Не знаю, может, во всем этом и впрямь не содержалось ничего необычного, возможно, все это обычный жест вежливости, но для меня в тот момент эта строчка огненными буквами засияла на небосклоне, сверкнула призывным лучом маяка, вещавшим заблудшему путнику о его спасении. Действительно, как это просто! Время идет своим, не подвластным никому в мире ходом, оно хоронит династии, ровняет с лицом земли города, создает и разрушает цивилизации, одинаково расправляясь с ничтожествами и с великими мира сего, кончает с одними эпохами и начинает другие. Время безостановочно правит и судит, и ничто сущее под луной не в состоянии избежать его неумолимого приговора и в конце концов обращается в прах. Но правда ему неподвластна, и пока жив хоть один человек на свете, не исчезнет в мире жгучая необходимость в правде, неизменно освещающей человеку и человечеству запутанный лабиринт его бытия, указующий ему путь к свободе и лучшему будущему. С правдой возможно все, без нее невозможно ничто. Без правды нет движения, без нее лишь застой, гибель, тлен…
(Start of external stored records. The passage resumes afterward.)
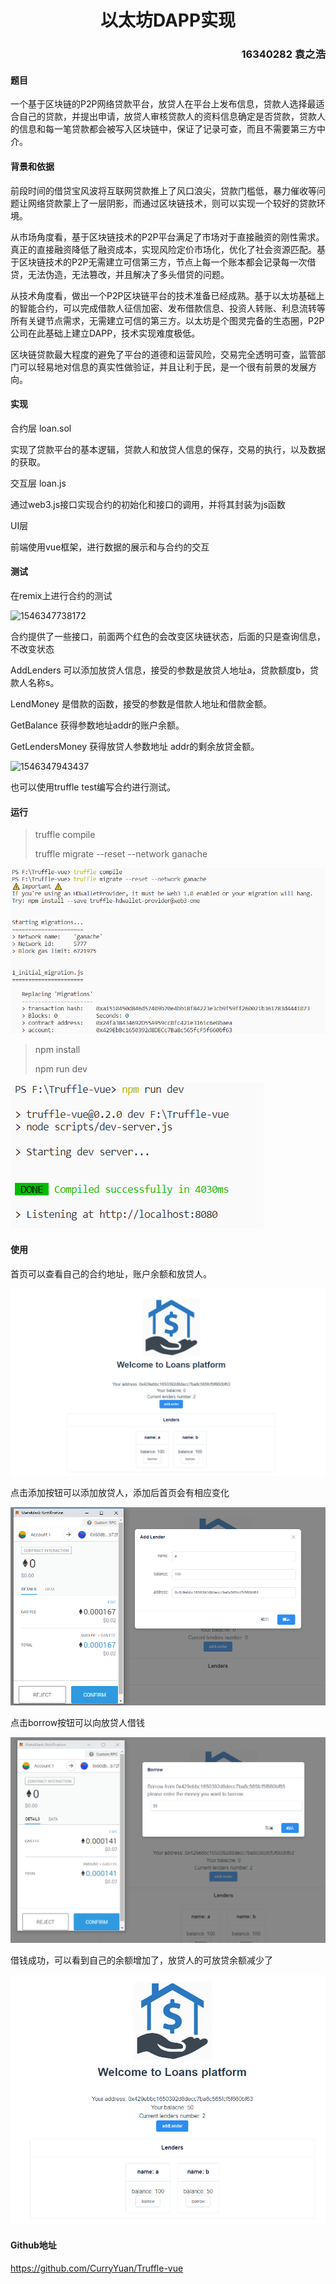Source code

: <h1 align="center">以太坊DAPP实现</h1>

<h3 align="right">16340282 袁之浩</h3>

#### 题目

一个基于区块链的P2P网络贷款平台，放贷人在平台上发布信息，贷款人选择最适合自己的贷款，并提出申请，放贷人审核贷款人的资料信息确定是否贷款，贷款人的信息和每一笔贷款都会被写入区块链中，保证了记录可查，而且不需要第三方中介。

#### 背景和依据

前段时间的借贷宝风波将互联网贷款推上了风口浪尖，贷款门槛低，暴力催收等问题让网络贷款蒙上了一层阴影，而通过区块链技术，则可以实现一个较好的贷款环境。

从市场角度看，基于区块链技术的P2P平台满足了市场对于直接融资的刚性需求。真正的直接融资降低了融资成本，实现风险定价市场化，优化了社会资源匹配。基于区块链技术的P2P无需建立可信第三方，节点上每一个账本都会记录每一次借贷，无法伪造，无法篡改，并且解决了多头借贷的问题。

从技术角度看，做出一个P2P区块链平台的技术准备已经成熟。基于以太坊基础上的智能合约，可以完成借款人征信加密、发布借款信息、投资人转账、利息流转等所有关键节点需求，无需建立可信的第三方。以太坊是个图灵完备的生态圈，P2P公司在此基础上建立DAPP，技术实现难度极低。

区块链贷款最大程度的避免了平台的道德和运营风险，交易完全透明可查，监管部门可以轻易地对信息的真实性做验证，并且让利于民，是一个很有前景的发展方向。

#### 实现

合约层 loan.sol

实现了贷款平台的基本逻辑，贷款人和放贷人信息的保存，交易的执行，以及数据的获取。

交互层 loan.js

通过web3.js接口实现合约的初始化和接口的调用，并将其封装为js函数

UI层

前端使用vue框架，进行数据的展示和与合约的交互

#### 测试

在remix上进行合约的测试

![1546347738172](F:\Truffle-vue\pictures\2.png)

合约提供了一些接口，前面两个红色的会改变区块链状态，后面的只是查询信息，不改变状态

AddLenders 可以添加放贷人信息，接受的参数是放贷人地址a，贷款额度b，贷款人名称s。

LendMoney 是借款的函数，接受的参数是借款人地址和借款金额。

GetBalance 获得参数地址addr的账户余额。

GetLendersMoney  获得放贷人参数地址 addr的剩余放贷金额。

![1546347943437](F:\Truffle-vue\pictures\1.jpg)

也可以使用truffle test编写合约进行测试。

#### 运行

> truffle compile
>
> truffle migrate --reset --network ganache

![1545828831170](https://github.com/CurryYuan/Truffle-vue/blob/master/pictures/1545828831170.png?raw=true)

> npm install
>
> npm run dev

![1545828902521](https://github.com/CurryYuan/Truffle-vue/blob/master/pictures/1545828902521.png?raw=true)

#### 使用

首页可以查看自己的合约地址，账户余额和放贷人。

![1545829840760](https://github.com/CurryYuan/Truffle-vue/blob/master/pictures/1545829840760.png?raw=true)

点击添加按钮可以添加放贷人，添加后首页会有相应变化

![1545829689511](https://github.com/CurryYuan/Truffle-vue/blob/master/pictures/1545829689511.png?raw=true)

点击borrow按钮可以向放贷人借钱

![1545829907831](https://github.com/CurryYuan/Truffle-vue/blob/master/pictures/1545829907831.png?raw=true)

借钱成功，可以看到自己的余额增加了，放贷人的可放贷余额减少了

![1545829970787](https://github.com/CurryYuan/Truffle-vue/blob/master/pictures/1545829970787.png?raw=true)

#### Github地址

https://github.com/CurryYuan/Truffle-vue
Все минется, правда останется! Какая великая мудрость заключена в этих четырех простеньких словах древней народной идиомы!..
Не скажу, что эти слова разрешили для меня все и ото всего освободили, но все же какой-то значительный груз спал с моих плеч. Это было утешение, и я с радостью принял протянутую мне руку поддержки — тем более такую руку! Как при вспышке молнии, в темени явственно обнаружился ориентир, который я, ослепленный и растерянный, готов был потерять в громыхании критических залпов. Он дал мне возможность выстоять в самый мой трудный час, пошатнувшись, вновь обрести себя и остаться собой.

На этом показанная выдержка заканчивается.